Disclosed are sterically-protected high molecular weight phenols which are useful for thermical stabilization of various polymers of the general formula (I). Also disclosed is a method of their preparation which is characterized in reacting compounds of the general formula (III) and compounds of the general formula (IV).

Description

Higher molecular weight sterically hindered phenols and process for their preparation.

Technical field

The invention relates to the field of chemistry of higher molecular weight sterically hindered phenols which can be used for the thermal or thermo-oxidative stabilization of various polymers and processes for their preparation.

BACKGROUND OF THE INVENTION

It is well known that sterically hindered phenols are very effective stabilizers of various polymers against thermal and thermo-oxidative degradation [J. Pospisil, Antioxidants, Academia Praha, 1968]. These compounds inhibit radical processes in polymers, thereby prolonging the life of the polymers. It is also well known that low molecular weight additives are often lost from polymers due to evaporation, sublimation, and extraction of additives from polymers [J. Luston, “Developments in Polymer Stabilization- 2”, Ed. G. Scott, Applied Science Publishers, London 1980, Understand. S], [N. C. Billingham, P. D. Calvert, “Developments in Polymer Stabilization - 3., Ed. G. Scott, Applied Science Publishers, London 1980, Understand. S], [N. C. Billingham, " Oxidation Inhibition in Organic Materials ", Vol. 2, Eds. J. Pospisil, P. P. Klemchuk, CRC Press, Boca Raton, 1990, p. 249]. Due to the physical loss of additives, the life of the polymers is reduced and this is the reason for the preparation and use of higher molecular weight stabilizers or polymer-bound stabilizers [J. A. Kuczkowski, J.G. Gillick, Rubber Chem. Technol. 57, 621 (1984)], [J. Pospisil “Oxidation Inhibition in Organic Materials”, Vol. 1, Eds. J. Pospisil, P. P. Klemchuk, CRC Press, Boca Raton, 1990, p. 193];

[J. Pospisil, Adv. in Polymer Science 101 _A Springer Verlag, Berlin 1991, p. 65]. Another advantage of higher molecular weight stabilizers is that because of their much lower solubility in conventional solvents, including water, their toxicity is usually much lower than those of lower molecular weight stabilizers.

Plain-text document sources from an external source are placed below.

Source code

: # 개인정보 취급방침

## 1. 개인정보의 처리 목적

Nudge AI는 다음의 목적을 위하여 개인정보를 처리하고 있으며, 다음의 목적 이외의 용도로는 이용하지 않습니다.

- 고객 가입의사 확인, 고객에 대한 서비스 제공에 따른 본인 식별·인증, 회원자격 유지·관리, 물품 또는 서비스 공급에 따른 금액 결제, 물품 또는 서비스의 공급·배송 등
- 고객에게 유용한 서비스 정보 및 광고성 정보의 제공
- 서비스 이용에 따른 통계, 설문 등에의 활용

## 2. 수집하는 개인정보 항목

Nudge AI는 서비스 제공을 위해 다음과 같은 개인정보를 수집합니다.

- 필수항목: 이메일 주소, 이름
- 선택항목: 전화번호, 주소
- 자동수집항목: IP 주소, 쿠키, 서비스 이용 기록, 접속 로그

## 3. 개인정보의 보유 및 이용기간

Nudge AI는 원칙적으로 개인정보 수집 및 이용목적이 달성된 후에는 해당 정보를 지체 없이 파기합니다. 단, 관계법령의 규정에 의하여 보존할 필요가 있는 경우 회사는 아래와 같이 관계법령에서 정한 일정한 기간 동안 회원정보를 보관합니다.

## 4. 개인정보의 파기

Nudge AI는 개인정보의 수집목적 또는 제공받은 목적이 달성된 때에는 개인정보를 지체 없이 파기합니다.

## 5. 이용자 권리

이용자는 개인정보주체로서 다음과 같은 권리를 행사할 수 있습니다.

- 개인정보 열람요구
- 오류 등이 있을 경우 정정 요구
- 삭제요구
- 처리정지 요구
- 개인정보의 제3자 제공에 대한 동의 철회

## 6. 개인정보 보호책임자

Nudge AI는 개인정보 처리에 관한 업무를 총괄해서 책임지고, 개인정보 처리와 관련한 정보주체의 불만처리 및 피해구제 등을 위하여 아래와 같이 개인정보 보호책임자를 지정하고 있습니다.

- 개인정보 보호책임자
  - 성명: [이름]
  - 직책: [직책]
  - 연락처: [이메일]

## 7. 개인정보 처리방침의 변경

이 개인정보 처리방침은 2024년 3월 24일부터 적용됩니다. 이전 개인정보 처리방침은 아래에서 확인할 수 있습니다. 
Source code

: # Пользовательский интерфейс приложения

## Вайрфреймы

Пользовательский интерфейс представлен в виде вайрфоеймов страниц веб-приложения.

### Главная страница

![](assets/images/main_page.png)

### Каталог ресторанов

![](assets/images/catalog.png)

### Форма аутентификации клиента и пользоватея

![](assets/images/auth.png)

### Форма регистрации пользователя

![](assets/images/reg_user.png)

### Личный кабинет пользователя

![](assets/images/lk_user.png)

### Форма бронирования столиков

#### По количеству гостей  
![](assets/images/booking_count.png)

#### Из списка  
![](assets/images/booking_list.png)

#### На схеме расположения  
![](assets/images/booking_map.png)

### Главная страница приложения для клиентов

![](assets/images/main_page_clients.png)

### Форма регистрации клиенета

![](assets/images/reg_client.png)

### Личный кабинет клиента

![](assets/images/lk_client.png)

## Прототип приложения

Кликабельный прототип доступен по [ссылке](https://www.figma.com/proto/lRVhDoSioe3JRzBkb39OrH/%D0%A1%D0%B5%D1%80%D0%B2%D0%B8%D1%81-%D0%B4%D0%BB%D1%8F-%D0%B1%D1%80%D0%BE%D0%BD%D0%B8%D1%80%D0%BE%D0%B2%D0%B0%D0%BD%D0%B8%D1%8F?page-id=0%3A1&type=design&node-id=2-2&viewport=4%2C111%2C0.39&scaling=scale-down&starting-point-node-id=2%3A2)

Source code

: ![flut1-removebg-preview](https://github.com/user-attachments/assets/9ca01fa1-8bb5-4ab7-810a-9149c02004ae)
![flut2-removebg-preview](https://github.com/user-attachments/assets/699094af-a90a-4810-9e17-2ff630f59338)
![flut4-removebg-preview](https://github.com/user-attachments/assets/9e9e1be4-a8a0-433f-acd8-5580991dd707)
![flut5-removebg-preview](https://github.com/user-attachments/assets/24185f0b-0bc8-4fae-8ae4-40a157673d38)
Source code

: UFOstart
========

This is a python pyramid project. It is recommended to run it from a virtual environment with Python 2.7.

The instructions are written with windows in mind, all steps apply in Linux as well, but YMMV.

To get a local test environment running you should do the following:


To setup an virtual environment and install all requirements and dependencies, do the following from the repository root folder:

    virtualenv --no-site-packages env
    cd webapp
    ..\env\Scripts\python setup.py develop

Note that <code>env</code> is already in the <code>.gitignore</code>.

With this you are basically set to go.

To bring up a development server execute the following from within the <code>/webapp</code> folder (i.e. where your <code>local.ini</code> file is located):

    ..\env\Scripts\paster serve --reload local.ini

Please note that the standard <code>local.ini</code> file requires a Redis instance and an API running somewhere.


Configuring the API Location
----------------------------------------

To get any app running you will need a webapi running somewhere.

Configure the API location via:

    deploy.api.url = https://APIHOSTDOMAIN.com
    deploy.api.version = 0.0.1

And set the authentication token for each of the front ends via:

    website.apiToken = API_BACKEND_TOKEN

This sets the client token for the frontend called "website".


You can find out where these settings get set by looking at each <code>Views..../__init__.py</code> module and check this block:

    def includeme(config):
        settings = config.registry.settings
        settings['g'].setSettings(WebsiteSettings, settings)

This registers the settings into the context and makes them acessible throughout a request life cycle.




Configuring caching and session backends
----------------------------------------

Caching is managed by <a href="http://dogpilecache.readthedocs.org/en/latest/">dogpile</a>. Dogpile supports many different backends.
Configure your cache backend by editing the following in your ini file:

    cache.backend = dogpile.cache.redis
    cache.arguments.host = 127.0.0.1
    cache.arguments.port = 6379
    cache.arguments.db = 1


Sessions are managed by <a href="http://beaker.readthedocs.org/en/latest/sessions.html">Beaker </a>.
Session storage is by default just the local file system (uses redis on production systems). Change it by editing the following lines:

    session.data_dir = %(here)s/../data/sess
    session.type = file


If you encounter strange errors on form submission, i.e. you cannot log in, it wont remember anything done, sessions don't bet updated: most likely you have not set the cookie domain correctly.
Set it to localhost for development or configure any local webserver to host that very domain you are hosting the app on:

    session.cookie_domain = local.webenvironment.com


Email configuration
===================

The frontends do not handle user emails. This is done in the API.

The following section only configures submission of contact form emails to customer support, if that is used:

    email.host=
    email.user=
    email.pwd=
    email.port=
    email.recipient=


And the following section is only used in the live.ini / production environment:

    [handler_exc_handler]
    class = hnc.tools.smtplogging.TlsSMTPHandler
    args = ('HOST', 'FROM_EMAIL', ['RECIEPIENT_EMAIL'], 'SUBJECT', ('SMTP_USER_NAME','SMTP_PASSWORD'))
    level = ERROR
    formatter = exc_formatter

Recently, methods for the synthesis of polymeric antioxidants or antioxidants with reactive groups have been published [D. Munteanu, C. Csunderlik, I. Tincul, J. Thermal Anal. 37 _Δ 411 (1991)]; [J. Munteanu, C. Csunderlik, Polym. Degrad. Stable. 34, ₂ 295 (1991)]; [JM Herdan, M Stan, M Giurginca, Polym. Degrad. Stable. 50 _and 59 (1995)]; [MA Tlenkopatchiev, E. Miranda, R. Gabino, T. Ogawa, Polym. Bull. 35,547 (1995)].

2-Oxazolines allow a large number of reactions with different functional groups [W. Seeliger, Aufderhaar, Dieppers, Feinauer, Nehring, Thier, Hellmann,

in.

Angew. Chem., Int. Ed., 5,875 (1966)]; [J. A. Frump, Chem. Rev. 71, 483 (1971)]; [A. I. Meyers, E.D. Míhelich, Angew. Chem., Int. Ed., 15, 270 (1976)]; [M. Reuman, A.I. Meyers, Tetrahedron, 41, 837 (1985)]; [J. G. Gant, A.I. Meyers, Tetrahedron, 50,2297 (1994)]; [WITH. Kobayashi, T. Saegusa, “Ring Opening Polymerization”, Vol. 2, Eds. Ivin KJ, Saegusa T., Applied Science, London, 1984, p. 761]; [WITH. Kobayashi, Prog. Polym. Sci., 15,751 (1990)]; [K. Aoi, M. Okada, Prog. Polym. Sci., 21, 151 (1996)], which are potentially suitable for the synthesis of polymers and their modification. For example, Inata and Matsumura used various bis-2-oxazolines to increase the molecular weight of polyethylene terephthalate, which contained terminal carboxyl groups [H. Inata and S. Matsumura, J. Appl. Polym. Sci. 30,3325 (1985)]; [H. Inata and S. Matsumura, J. Appl. Polym. Sci. 32,5193 (1986)]; [H. Inata and S. Matsumura, J. Appl. Polym. Sci. 32,4581 (1986)]; [H. Inata and S. Matsumura, J. Appl. Polym. Sci. 33.

3069 (1987)]. Similar modification methods have also been presented by Loontjens et al., Sano and Böhme et al. [T. Loontjens, W. Belt, D. Stanssens, P. Weerts, Polym. Bull. 30.13 (1993)]; [Y. Sano, J. Polym. Sci., Pt. And, Polym. Chem., 27, 2749 (1989)]; [J. Bohme, D. Leistner, A. Baier, Angew. Dep. Chem., 224, 167 (1995)]; [A. Baier, F. Bohme, R. Vogel, H. Martin, D. Leistner, Angew. Dep. Chem. 228, 117 (1995)].

Baker and Saleem [Polymer, 28,2057 (1987)] used polystyrene containing 2-oxazoline groups to react with polyethylene containing carboxyl groups.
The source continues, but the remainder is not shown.